She was Christopher Columbus' patron, and must therefore share some of the responsibility for the many thousands of casinos across America.

April 22, 1500 -
Portuguese navigator Pedro Alvares Cabral, on a voyage to India, sails far to the southwest and discovers Brazil, claiming it for Portugal. The indigenous people of the area may have had something to say about it but as historian Eddie Izzard has observed, "...they didn't have a flag."

The land was first visited earlier in the year by a Spaniard, Vicente Yanes Pinzon, but in his rush to get two-for-one Caipirinhas, he left his flag on-board ship and failed to claim it for Spain.


April 22, 1870 -
Vladimir Ilyich Ulyanov was born on this date He later became Lenin, invented the Communist Party in Russia and made himself first Head Bastard of the Soviet Union.



It's interesting to note that Alexander Kerensky, the leader of Russia's provisional revolutionary government in 1917 until overthrown by Lenin, was born on the same day as Lenin, only eleven years later.



Well, it's interesting to some people.


April 22, 1904 -
Robert Oppenheimer was born on this date.
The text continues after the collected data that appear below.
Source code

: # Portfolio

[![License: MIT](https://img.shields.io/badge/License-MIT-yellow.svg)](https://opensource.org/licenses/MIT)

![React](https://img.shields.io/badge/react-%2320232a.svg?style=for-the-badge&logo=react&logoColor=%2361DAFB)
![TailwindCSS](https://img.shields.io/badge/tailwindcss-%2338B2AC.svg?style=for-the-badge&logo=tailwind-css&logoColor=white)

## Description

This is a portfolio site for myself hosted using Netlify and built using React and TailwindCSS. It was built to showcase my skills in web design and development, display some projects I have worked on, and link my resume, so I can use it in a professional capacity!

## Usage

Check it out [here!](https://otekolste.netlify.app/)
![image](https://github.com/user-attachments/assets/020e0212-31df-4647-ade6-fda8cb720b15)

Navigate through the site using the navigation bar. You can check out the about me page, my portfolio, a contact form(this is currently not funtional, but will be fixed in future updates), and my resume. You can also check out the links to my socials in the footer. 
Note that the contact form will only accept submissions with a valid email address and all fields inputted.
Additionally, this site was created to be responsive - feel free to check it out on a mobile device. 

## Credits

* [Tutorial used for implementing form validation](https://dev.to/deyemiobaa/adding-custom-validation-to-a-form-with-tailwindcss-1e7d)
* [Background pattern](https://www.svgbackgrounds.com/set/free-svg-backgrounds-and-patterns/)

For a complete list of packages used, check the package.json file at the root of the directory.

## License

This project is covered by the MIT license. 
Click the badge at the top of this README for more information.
Mr. Oppenheimer is known as the Father of the Atomic Bomb.



The bomb's mother has never been identified to anyone's satisfaction, which only underscores the lax security at Los Alamos.


April 22, 1923 -
It makes me feel wonderful that people still care for me... that I have so many fans among young people, who write to me and tell me I have been an inspiration.



Bettie Mae Page was born in Nashville, Tennessee, on this date.


April 22, 1946 -
Life is a rotten lottery. I've had a pretty amazing life, a good life, and God knows I'm thankful, but I do believe that after 30, stop whining! Everybody's dealt a hand, and it's not fair what you get. But you've got to deal with it.



John Waters, film director, actor and raconteur, was born on this date.


April 22, 1950 -
Peter Frampton, musician, singer, producer, and multi-instrumentalist, was born on this date.



If you were a teenager in the mid 70s, you were issued your standard copy of Frampton Comes Alive to face your 'awkward' years. (Let's hope Mr. Frampton is doing well these days.)


April 22, 1964 -
President Johnson opened the New York World's Fair in Flushing Meadow, Corona Park, New York, on this date.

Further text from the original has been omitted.